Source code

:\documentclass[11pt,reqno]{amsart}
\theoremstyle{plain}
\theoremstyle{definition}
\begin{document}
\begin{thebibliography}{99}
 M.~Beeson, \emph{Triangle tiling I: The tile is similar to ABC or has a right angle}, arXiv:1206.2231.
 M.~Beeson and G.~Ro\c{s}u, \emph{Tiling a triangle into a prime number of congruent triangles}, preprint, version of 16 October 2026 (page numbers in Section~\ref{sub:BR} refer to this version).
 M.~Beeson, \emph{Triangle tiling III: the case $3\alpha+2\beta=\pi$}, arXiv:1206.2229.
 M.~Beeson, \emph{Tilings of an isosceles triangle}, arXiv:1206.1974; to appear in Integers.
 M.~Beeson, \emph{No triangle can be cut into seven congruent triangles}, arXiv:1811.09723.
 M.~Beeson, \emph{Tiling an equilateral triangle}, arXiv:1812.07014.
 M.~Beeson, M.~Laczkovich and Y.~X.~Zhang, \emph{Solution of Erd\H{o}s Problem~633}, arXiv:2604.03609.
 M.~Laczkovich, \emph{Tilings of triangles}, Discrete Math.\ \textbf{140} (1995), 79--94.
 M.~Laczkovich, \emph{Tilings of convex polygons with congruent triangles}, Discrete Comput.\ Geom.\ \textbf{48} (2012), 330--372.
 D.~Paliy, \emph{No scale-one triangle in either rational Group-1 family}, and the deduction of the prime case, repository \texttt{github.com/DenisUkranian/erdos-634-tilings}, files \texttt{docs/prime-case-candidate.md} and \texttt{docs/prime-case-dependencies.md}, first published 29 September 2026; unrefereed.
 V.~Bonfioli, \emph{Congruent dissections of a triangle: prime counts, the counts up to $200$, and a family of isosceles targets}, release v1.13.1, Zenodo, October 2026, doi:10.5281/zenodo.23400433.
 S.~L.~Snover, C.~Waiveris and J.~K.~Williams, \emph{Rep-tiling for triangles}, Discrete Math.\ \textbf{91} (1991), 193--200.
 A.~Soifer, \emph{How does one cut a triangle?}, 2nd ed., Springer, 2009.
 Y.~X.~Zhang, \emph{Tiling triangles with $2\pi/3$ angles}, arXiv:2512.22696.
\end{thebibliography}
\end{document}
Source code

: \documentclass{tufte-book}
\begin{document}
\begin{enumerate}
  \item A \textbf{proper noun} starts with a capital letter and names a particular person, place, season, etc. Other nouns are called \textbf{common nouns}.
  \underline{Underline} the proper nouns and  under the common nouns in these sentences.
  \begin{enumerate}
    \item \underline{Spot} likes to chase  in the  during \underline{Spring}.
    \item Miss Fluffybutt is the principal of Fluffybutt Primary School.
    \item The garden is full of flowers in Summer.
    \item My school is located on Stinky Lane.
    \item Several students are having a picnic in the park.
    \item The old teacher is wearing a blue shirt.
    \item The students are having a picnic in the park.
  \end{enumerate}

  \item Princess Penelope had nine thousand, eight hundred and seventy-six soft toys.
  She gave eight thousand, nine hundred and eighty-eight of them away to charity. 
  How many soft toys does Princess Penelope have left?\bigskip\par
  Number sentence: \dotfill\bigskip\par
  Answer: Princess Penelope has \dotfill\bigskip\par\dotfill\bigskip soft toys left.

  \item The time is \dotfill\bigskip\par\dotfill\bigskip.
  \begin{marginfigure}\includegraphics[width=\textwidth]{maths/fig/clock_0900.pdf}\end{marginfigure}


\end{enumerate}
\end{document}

--

> _Exercise prompt_
Check every line above for the string "documentclass", and copy the ones that have it.

> _Result for this task_
:\documentclass[11pt,reqno]{amsart}
: \documentclass{tufte-book}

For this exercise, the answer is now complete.